The medieval church chose to set aside those Scriptures that prohibited the use of visual imagery, and painting and sculpture were used in the telling of religious stories; great murals on church walls might narrate Bible stories, huge canvases depicted key moments in Gospel stories.
Art was ideological; look at the work of Hieronymous Bosch and other artists who painted religious themes and their messages are explicit. Apart from religious works, the only other paintings tended to be portraits of the great and the good; the work of people like Breughel, who depicted celebrations of common folk, tended to be the exception rather than the rule.
The printing press and the Reformation changed things, in Protestant countries at least. Secular themes appeared in paintings, Dutch artists chose domestic and urban themes. In religion, visual imagery was replaced by written words, the Old Testament prohibition of visual depiction led to the widespread destruction of sculptures and paintings . The King James Version of the Bible, published in 1611, had a profound impact in the English-speaking world, its admirers would suggest that it was a major influence in promoting the ideas of liberty and democracy, it became an icon of the written word at its best.
There was probably a point, maybe in the first half of the Twentieth Century, when literacy reached its high point, when reading rooms had great appeal among working people, when newspapers were filled with columns of dense print. It was not just a question of words being preferred over pictures, there was not the technology to easily reproduce images.
The mass availability of the camera changed the world, Hungarian photographer and painter László Moholy-Nagy declared in the 1920s, “The illiterate of the future will be the person ignorant of the use of the camera as well as the pen”. Moholy-Nagy’s vision was of a world where people might express themselves in words and pictures.

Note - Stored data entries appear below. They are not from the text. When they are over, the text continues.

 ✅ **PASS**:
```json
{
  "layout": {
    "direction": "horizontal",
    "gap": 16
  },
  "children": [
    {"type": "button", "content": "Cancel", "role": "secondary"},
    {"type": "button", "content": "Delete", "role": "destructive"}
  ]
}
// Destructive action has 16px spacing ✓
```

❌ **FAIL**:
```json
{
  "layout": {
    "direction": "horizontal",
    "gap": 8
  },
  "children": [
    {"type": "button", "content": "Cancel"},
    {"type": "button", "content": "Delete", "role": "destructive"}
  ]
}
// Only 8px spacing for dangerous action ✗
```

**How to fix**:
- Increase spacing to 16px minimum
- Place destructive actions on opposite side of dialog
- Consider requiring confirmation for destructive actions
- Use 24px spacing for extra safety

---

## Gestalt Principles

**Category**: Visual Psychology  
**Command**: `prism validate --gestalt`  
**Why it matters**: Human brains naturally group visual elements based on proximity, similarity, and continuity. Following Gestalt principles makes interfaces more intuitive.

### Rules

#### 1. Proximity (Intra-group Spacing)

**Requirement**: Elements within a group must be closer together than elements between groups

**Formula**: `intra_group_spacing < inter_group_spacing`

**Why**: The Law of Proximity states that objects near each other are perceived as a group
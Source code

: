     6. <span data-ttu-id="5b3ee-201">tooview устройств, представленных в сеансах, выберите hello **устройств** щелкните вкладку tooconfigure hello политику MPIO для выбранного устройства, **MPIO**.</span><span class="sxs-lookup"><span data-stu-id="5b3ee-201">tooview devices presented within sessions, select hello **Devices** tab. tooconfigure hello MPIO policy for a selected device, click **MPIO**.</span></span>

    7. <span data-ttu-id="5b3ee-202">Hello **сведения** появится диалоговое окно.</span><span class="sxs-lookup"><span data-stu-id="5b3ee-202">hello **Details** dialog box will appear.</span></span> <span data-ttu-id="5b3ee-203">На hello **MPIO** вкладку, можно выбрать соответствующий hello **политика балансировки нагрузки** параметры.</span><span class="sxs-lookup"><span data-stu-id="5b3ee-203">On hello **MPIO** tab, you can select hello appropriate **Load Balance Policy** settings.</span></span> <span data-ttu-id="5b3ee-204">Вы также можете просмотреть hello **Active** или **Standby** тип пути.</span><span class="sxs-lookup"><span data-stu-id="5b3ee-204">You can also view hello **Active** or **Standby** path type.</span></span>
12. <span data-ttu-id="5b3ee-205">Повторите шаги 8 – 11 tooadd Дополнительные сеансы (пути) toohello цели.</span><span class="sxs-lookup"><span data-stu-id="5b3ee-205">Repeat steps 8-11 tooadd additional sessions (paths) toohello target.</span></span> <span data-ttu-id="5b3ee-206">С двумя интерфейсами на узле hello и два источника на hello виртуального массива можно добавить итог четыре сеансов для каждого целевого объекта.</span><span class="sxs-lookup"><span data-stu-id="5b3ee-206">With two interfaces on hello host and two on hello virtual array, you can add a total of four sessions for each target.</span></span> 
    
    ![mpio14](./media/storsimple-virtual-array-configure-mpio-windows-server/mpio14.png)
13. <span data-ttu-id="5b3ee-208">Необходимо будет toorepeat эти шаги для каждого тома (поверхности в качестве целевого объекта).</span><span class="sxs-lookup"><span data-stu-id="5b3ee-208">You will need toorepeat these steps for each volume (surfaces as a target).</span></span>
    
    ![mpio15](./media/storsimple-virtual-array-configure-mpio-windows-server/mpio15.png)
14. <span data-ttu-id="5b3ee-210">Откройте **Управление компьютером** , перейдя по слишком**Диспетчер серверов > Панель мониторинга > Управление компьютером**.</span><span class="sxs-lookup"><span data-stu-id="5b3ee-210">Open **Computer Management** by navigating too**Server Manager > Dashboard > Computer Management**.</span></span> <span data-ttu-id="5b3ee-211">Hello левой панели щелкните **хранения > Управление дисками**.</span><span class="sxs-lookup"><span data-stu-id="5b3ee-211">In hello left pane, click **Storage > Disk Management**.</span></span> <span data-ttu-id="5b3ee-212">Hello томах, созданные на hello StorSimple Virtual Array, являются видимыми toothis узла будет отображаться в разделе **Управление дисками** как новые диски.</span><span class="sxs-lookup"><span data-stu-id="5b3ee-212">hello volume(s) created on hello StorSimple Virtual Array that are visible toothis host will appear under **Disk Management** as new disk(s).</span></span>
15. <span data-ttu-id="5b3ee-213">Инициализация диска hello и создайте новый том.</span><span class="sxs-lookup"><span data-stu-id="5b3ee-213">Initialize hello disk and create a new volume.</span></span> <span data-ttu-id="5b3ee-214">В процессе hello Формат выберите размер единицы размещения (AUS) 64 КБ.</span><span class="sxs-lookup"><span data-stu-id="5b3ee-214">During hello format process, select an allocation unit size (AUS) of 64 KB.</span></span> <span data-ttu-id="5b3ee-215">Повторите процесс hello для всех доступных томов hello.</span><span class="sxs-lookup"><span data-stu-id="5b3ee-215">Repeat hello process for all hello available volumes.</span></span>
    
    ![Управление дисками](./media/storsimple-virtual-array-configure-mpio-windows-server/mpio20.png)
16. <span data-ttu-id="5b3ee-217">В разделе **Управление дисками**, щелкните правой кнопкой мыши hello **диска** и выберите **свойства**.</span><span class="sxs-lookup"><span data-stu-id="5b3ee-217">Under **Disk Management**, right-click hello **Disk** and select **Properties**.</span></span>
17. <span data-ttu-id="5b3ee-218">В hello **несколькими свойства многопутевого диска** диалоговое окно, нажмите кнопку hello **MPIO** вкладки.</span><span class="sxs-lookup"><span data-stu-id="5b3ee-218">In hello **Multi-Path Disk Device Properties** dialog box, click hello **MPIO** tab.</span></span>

As if history has gone into reverse, images are again replacing words. The use of a camera has superseded written communication; the main criterion in the purchase of a telephone seems not its capacity to allow one to talk to others, but in how well it records and transmits visual images.
During much of the time when people depended upon visual imagery for expression and learning, there was a desire also to become literate, to be able to write words that told stories and expressed one’s thought and feelings. With the return to a visual culture, however, that longing seems to have been lost. Newspapers carry fewer and fewer words, even serious television programmes rely on increasingly complex visual presentations.
We had pictures, and then pictures and words, and then words and pictures, and now we are back at the point where pictures are more important than words. Continue on the present trajectory, and a time will return when the majority of people rely on pictures alone. If the students could answer the questions with images, they would undoubtedly do so.